PULLMAN, Wash.—Washington State University graduate student Erim Gomez has received a two-year, $50,000-per-year fellowship from the Bullitt Foundation of Seattle to complete field and laboratory studies on an endangered frog in the Moses Lake ecosystem.
The fellowship is granted to graduate students interested in pursuing leadership positions within the environmental field. The Bullitt Foundation supports the environmental work of nonprofit and educational institutions in Washington, Oregon, Idaho, British Columbia, western Montana and coastal Alaska.
Foundation President Denis Hayes, founder of Earth Day, noted that Gomez combined earlier undergraduate work in environmental studies with minors in economics and political science at Southern Oregon University in Ashland “because he sees the urgent need for connecting environmental policy and science.
“He believes scientists should be effective communicators with the public and policy makers, while understanding complex economic and political influences on environmental issues,” Hayes said. “He believes that the more lenses through which we can see the world, the better able we are to solve the pressing global environmental problems faced by society. Erim struck all the members of the selection committee as someone who is destined to play an important leadership role in environmental issues in the years ahead.”
A master’s student in WSU’s Department of Natural Resource Sciences, Gomez focused his graduate research on the behavioral ecology and conservation of amphibians in Palouse prairie wetlands of eastern Washington. The Coquille, Ore., native applied for the Bullitt Foundation fellowship so he can begin his WSU doctoral program on the state’s endangered northern leopard frog population in central Washington’s Moses Lake area. The fellowship will support Gomez’s spring 2012 fieldwork of collecting information on fish and frog populations as well as habitat. With the data, he will generate computer models to help produce conservation and management plans for the northern leopard frog.
“Amphibians are one of the most endangered vertebrate groups in the world, often being an indicator of overall environmental health of an ecosystem,” Gomez wrote in his application. “I am excited about conducting field research to help me evaluate and model a complex wetland ecosystem in Washington that harbors the last known population of the state’s endangered northern leopard frog. I might not be able to ‘save the world,’ but I would like to take a shot at saving one endangered species.”
The northern leopard frog, relatively abundant in the eastern United States, has all but disappeared from the western part of the country. Gomez is working to determine if the diminished populations stem from habitat loss or fragmentation; the introduction of such species as fish and bullfrogs, which feed on northern leopard tadpoles; or the presence of chytrid fungus, which attacks the frog’s distinctive spotted skin. Washington’s Moses Lake area has many wetlands, which Gomez attributes for the northern leopard frog’s continued presence there.
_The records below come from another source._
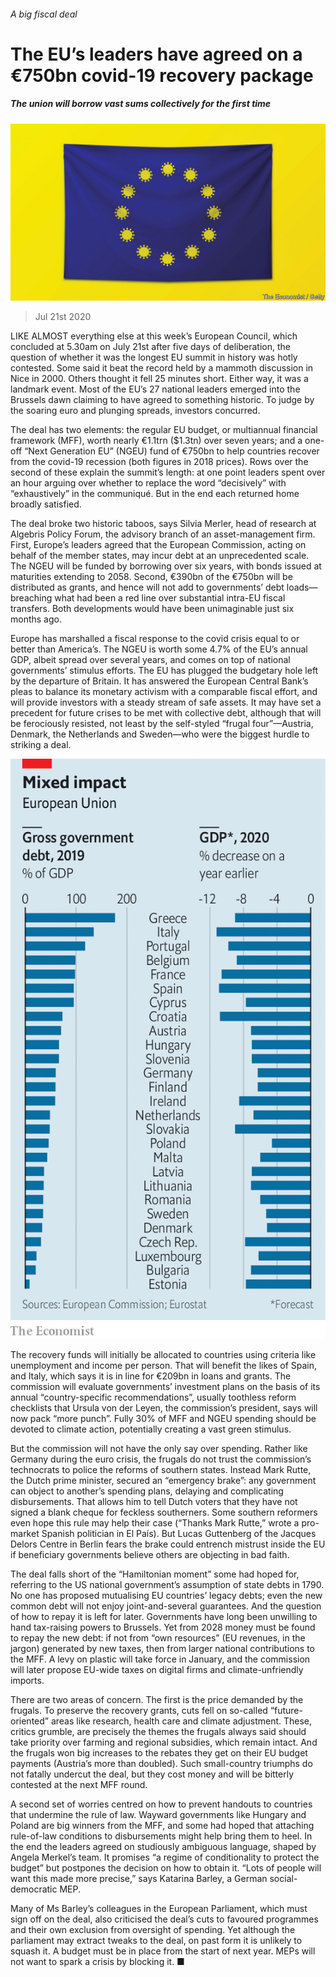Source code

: ###### A big fiscal deal

# The EU’s leaders have agreed on a €750bn covid-19 recovery package 

##### The union will borrow vast sums collectively for the first time 

![image](images/20200725_EUD001_0.jpg) 

> Jul 21st 2020 

LIKE ALMOST everything else at this week’s European Council, which concluded at 5.30am on July 21st after five days of deliberation, the question of whether it was the longest EU summit in history was hotly contested. Some said it beat the record held by a mammoth discussion in Nice in 2000. Others thought it fell 25 minutes short. Either way, it was a landmark event. Most of the EU’s 27 national leaders emerged into the Brussels dawn claiming to have agreed to something historic. To judge by the soaring euro and plunging spreads, investors concurred.

The deal has two elements: the regular EU budget, or multiannual financial framework (MFF), worth nearly €1.1trn ($1.3tn) over seven years; and a one-off “Next Generation EU” (NGEU) fund of €750bn to help countries recover from the covid-19 recession (both figures in 2018 prices). Rows over the second of these explain the summit’s length: at one point leaders spent over an hour arguing over whether to replace the word “decisively” with “exhaustively” in the communiqué. But in the end each returned home broadly satisfied.


The deal broke two historic taboos, says Silvia Merler, head of research at Algebris Policy Forum, the advisory branch of an asset-management firm. First, Europe’s leaders agreed that the European Commission, acting on behalf of the member states, may incur debt at an unprecedented scale. The NGEU will be funded by borrowing over six years, with bonds issued at maturities extending to 2058. Second, €390bn of the €750bn will be distributed as grants, and hence will not add to governments’ debt loads—breaching what had been a red line over substantial intra-EU fiscal transfers. Both developments would have been unimaginable just six months ago.

Europe has marshalled a fiscal response to the covid crisis equal to or better than America’s. The NGEU is worth some 4.7% of the EU’s annual GDP, albeit spread over several years, and comes on top of national governments’ stimulus efforts. The EU has plugged the budgetary hole left by the departure of Britain. It has answered the European Central Bank’s pleas to balance its monetary activism with a comparable fiscal effort, and will provide investors with a steady stream of safe assets. It may have set a precedent for future crises to be met with collective debt, although that will be ferociously resisted, not least by the self-styled “frugal four”—Austria, Denmark, the Netherlands and Sweden—who were the biggest hurdle to striking a deal.

![image](images/20200725_EUC597_0.png) 


The recovery funds will initially be allocated to countries using criteria like unemployment and income per person. That will benefit the likes of Spain, and Italy, which says it is in line for €209bn in loans and grants. The commission will evaluate governments’ investment plans on the basis of its annual “country-specific recommendations”, usually toothless reform checklists that Ursula von der Leyen, the commission’s president, says will now pack “more punch”. Fully 30% of MFF and NGEU spending should be devoted to climate action, potentially creating a vast green stimulus.

But the commission will not have the only say over spending. Rather like Germany during the euro crisis, the frugals do not trust the commission’s technocrats to police the reforms of southern states. Instead Mark Rutte, the Dutch prime minister, secured an “emergency brake”: any government can object to another’s spending plans, delaying and complicating disbursements. That allows him to tell Dutch voters that they have not signed a blank cheque for feckless southerners. Some southern reformers even hope this rule may help their case (“Thanks Mark Rutte,” wrote a pro-market Spanish politician in El País). But Lucas Guttenberg of the Jacques Delors Centre in Berlin fears the brake could entrench mistrust inside the EU if beneficiary governments believe others are objecting in bad faith.

The deal falls short of the “Hamiltonian moment” some had hoped for, referring to the US national government’s assumption of state debts in 1790. No one has proposed mutualising EU countries’ legacy debts; even the new common debt will not enjoy joint-and-several guarantees. And the question of how to repay it is left for later. Governments have long been unwilling to hand tax-raising powers to Brussels. Yet from 2028 money must be found to repay the new debt: if not from “own resources” (EU revenues, in the jargon) generated by new taxes, then from larger national contributions to the MFF. A levy on plastic will take force in January, and the commission will later propose EU-wide taxes on digital firms and climate-unfriendly imports.

There are two areas of concern. The first is the price demanded by the frugals. To preserve the recovery grants, cuts fell on so-called “future-oriented” areas like research, health care and climate adjustment. These, critics grumble, are precisely the themes the frugals always said should take priority over farming and regional subsidies, which remain intact. And the frugals won big increases to the rebates they get on their EU budget payments (Austria’s more than doubled). Such small-country triumphs do not fatally undercut the deal, but they cost money and will be bitterly contested at the next MFF round.

A second set of worries centred on how to prevent handouts to countries that undermine the rule of law. Wayward governments like Hungary and Poland are big winners from the MFF, and some had hoped that attaching rule-of-law conditions to disbursements might help bring them to heel. In the end the leaders agreed on studiously ambiguous language, shaped by Angela Merkel’s team. It promises “a regime of conditionality to protect the budget” but postpones the decision on how to obtain it. “Lots of people will want this made more precise,” says Katarina Barley, a German social-democratic MEP.

Many of Ms Barley’s colleagues in the European Parliament, which must sign off on the deal, also criticised the deal’s cuts to favoured programmes and their own exclusion from oversight of spending. Yet although the parliament may extract tweaks to the deal, on past form it is unlikely to squash it. A budget must be in place from the start of next year. MEPs will not want to spark a crisis by blocking it. ■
In addition to his research, Gomez is also recognized as an ardent supporter of science education for underrepresented students. Since 2009, he has served as an adviser to members of WSU MEChA, the Chicano student organization that promotes higher education. He also conducts environmental education programs on water quality, fish and amphibian ecology for youth and has taught in bilingual environmental education workshops. Gomez learned about the importance of education from his parents, both born in Mexico and both farm workers in the United States who didn’t attend college.
“I have never forgotten the day when I was in elementary school, when my father pointed to the nearby strawberry fields next to our house,” Gomez said. “He said to me in Spanish that he never had the opportunity to educate himself and that I should take advantage of my education. If I didn’t, I would be out there in the fields like him. These words have always motivated and guided me through my education and career goals.”
“Erim’s personal story and commitment to education is compelling, and he indeed serves as a sterling example of the kinds of future environmental leaders that WSU hopes to train,” said Rodney Sayler, Gomez’s adviser and an associate professor in the Department of Natural Resource Sciences.
Gomez will accept his fellowship award during the fifth annual Priscilla Bullitt Collins Environmental Prize reception and dinner starting at 5:30 p.m. Monday, Aug. 29, at Seattle’s FareStart Restaurant, 700 Virginia Street.